We are a 501(c)(3) nonprofit, but I think that phrase does a huge disservice to the industry. This is the only industry that introduces itself with the word “non.” Why start by saying what you don’t do? We’re not about not profiting; we’re about increasing the sense of meaning, purpose and opportunities in the lives of others. I wanted to start an organization with the heart of a great nonprofit but that really held itself accountable like a for-profit company and was driven by results, data and outcomes.
What are some lessons other nonprofits can learn from how you run your organization?
We actually use a number of principles I picked up at Bain. I think nonprofits need to focus on creating transformational relationships with their donor base, while ensuring a high-quality social return on investment. I really believe any successful relationship requires a two-way value exchange, by understanding what’s meaningful to your donors. We’ve built the organization largely by using modern marketing channels. We don’t spend much on advertising, and never buy mailing lists to send out solicitations. We engage through social and digital media. This leads to more-authentic engagement and has really driven a lot of our fast growth. We also create experiences for donors. For instance, if someone helps to raise $25,000 to build a school, we’ll take them on a trip to see the work being done on the ground.
Your book has a lot of advice to help others find their true purpose in life. What is the first step?
The most important thing, in my opinion, is to be willing to get out of your comfort zone. That’s when you are able to start identifying who you really are. It might involve going on a trip, getting out of a stagnant relationship, switching jobs, moving cities or taking up a new hobby. You might want to get into ballroom dancing or join a local recreation league for a sport that you used to love but aren’t connected to anymore. Find some way to break the routine of your standard way of life. Once you get out of your comfort zone, you will start to really figure out what makes you come alive.
One of your admonitions is “stay guided by your values, not your necessities.”
The reason is that values are enduring and necessities are transient. I like to say that all final decisions are made in a state of mind that will not last.
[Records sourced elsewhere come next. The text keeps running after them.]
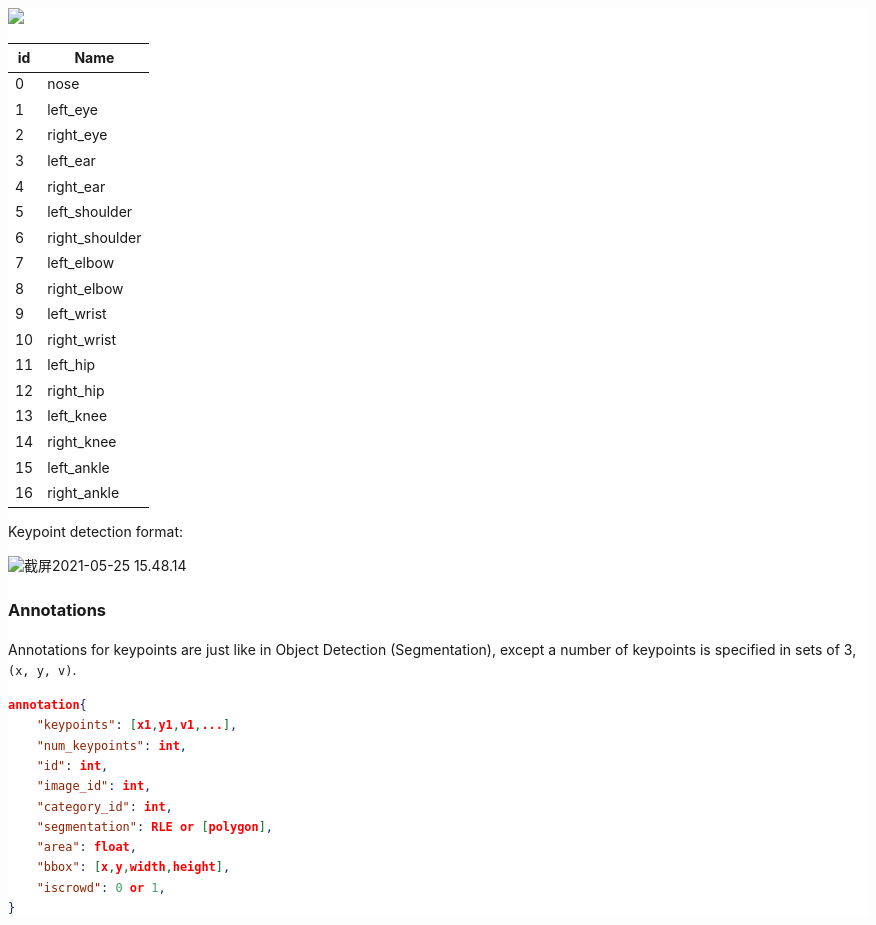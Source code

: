 ![ ](https://raw.githubusercontent.com/EckoTan0804/upic-repo/master/uPic/c3a73bf51c47252f4a33566327e30a87.png)

| id   | Name           |
| ---- | -------------- |
| 0    | nose           |
| 1    | left_eye       |
| 2    | right_eye      |
| 3    | left_ear       |
| 4    | right_ear      |
| 5    | left_shoulder  |
| 6    | right_shoulder |
| 7    | left_elbow     |
| 8    | right_elbow    |
| 9    | left_wrist     |
| 10   | right_wrist    |
| 11   | left_hip       |
| 12   | right_hip      |
| 13   | left_knee      |
| 14   | right_knee     |
| 15   | left_ankle     |
| 16   | right_ankle    |

Keypoint detection format:

![截屏2021-05-25 15.48.14](https://raw.githubusercontent.com/EckoTan0804/upic-repo/master/uPic/截屏2021-05-25%2015.48.14.png)

### Annotations

Annotations for keypoints are just like in Object Detection (Segmentation), except a number of keypoints is specified in sets of 3, `(x, y, v)`.

```json
annotation{
    "keypoints": [x1,y1,v1,...],
    "num_keypoints": int,
    "id": int,
    "image_id": int,
    "category_id": int,
    "segmentation": RLE or [polygon],
    "area": float,
    "bbox": [x,y,width,height],
    "iscrowd": 0 or 1,
}
```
Every “final decision” you make about a situation is eventually going to change. But once they’re instilled in you, values stay forever.
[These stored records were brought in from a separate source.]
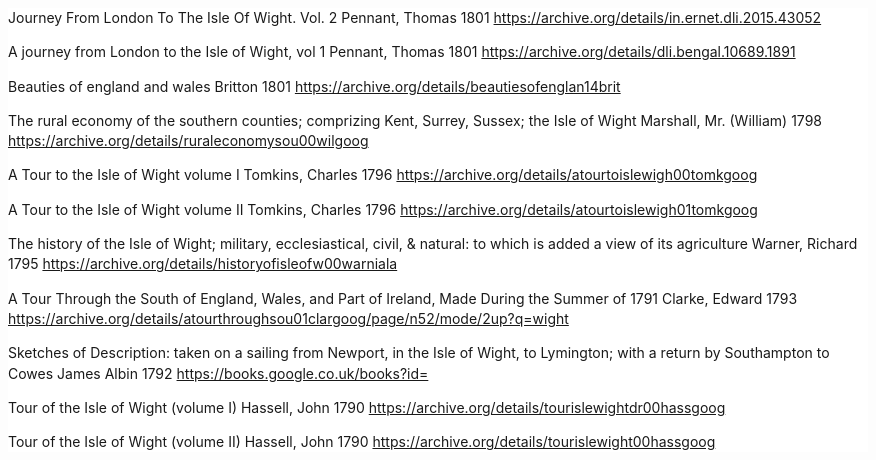 Journey From London To The Isle Of Wight. Vol. 2
Pennant, Thomas
1801
https://archive.org/details/in.ernet.dli.2015.43052

A journey from London to the Isle of Wight, vol 1
Pennant, Thomas
1801
https://archive.org/details/dli.bengal.10689.1891

Beauties of england and wales
Britton
1801
https://archive.org/details/beautiesofenglan14brit

The rural economy of the southern counties; comprizing Kent, Surrey, Sussex; the Isle of Wight
Marshall, Mr. (William)
1798
https://archive.org/details/ruraleconomysou00wilgoog

A Tour to the Isle of Wight volume I
Tomkins, Charles
1796
https://archive.org/details/atourtoislewigh00tomkgoog

A Tour to the Isle of Wight volume II
Tomkins, Charles
1796
https://archive.org/details/atourtoislewigh01tomkgoog

The history of the Isle of Wight; military, ecclesiastical, civil, & natural: to which is added a view of its agriculture
Warner, Richard
1795
https://archive.org/details/historyofisleofw00warniala

A Tour Through the South of England, Wales, and Part of Ireland, Made During the Summer of 1791
Clarke, Edward
1793
https://archive.org/details/atourthroughsou01clargoog/page/n52/mode/2up?q=wight


Sketches of Description: taken on a sailing from Newport, in the Isle of Wight, to Lymington; with a return by Southampton to Cowes
James Albin
1792
https://books.google.co.uk/books?id=

Tour of the Isle of Wight (volume I)
Hassell, John
1790
https://archive.org/details/tourislewightdr00hassgoog

Tour of the Isle of Wight (volume II)
Hassell, John
1790
https://archive.org/details/tourislewight00hassgoog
Does that mean you should act on your gut instincts when making decisions?
The guiding mantra on this for me is “make the little decisions with your head and the big ones with your heart.” Anyone who knows me will say that I’m extremely calculating. I research every purchase before I make it. But when I need to be decisive, I’m extremely decisive. When it comes to major decisions, such as, “Is this the person I should marry” or “Should I leave this job,” you often have the answer in your heart or gut, and that’s what you should be following.
What’s the biggest mistake people make when trying to determine their life’s purpose?
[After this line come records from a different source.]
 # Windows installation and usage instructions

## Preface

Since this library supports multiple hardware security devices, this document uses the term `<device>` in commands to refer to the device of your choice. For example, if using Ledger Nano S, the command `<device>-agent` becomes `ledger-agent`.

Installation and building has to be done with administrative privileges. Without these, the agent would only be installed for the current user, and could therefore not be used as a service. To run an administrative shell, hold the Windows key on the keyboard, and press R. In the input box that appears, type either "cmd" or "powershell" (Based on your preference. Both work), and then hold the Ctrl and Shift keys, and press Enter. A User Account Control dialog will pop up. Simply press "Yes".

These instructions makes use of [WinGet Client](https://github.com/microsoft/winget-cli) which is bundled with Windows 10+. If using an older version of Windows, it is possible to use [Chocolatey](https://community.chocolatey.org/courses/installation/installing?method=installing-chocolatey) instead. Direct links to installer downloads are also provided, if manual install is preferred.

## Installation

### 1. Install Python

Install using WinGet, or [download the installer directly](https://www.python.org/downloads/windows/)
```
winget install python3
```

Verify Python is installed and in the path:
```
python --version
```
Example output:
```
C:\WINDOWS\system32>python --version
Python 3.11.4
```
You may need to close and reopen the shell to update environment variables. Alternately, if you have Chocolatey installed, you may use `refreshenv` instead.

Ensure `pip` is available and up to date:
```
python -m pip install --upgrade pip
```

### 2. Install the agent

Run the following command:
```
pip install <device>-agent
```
I think the biggest mistake is assuming something has to be perfect to get started. People have this idea that if all the pieces aren’t in place right now, it’s not going to work out. They’re paralyzed by fear. The truth is, anything is going to be messy at the start. All the answers won’t be there. If someone said to me back in 2008 that I would have to raise more than $20 million over the next six years to build over 250 schools in seven different countries, I would have been frozen by the fear of how I could ever do that with the meager resources at my disposal. But I started small and took incremental steps forward. That’s what will lead you to the extraordinary place you hope to be years from now.
Any other advice for those trying to discover their personal big idea?
Try to surround yourself with those who make you better. I don’t think most people realize how strong the power of relativity can be. Be relentless about ensuring that the people in your life are really great and can help you grow. Then find a way to help them in return.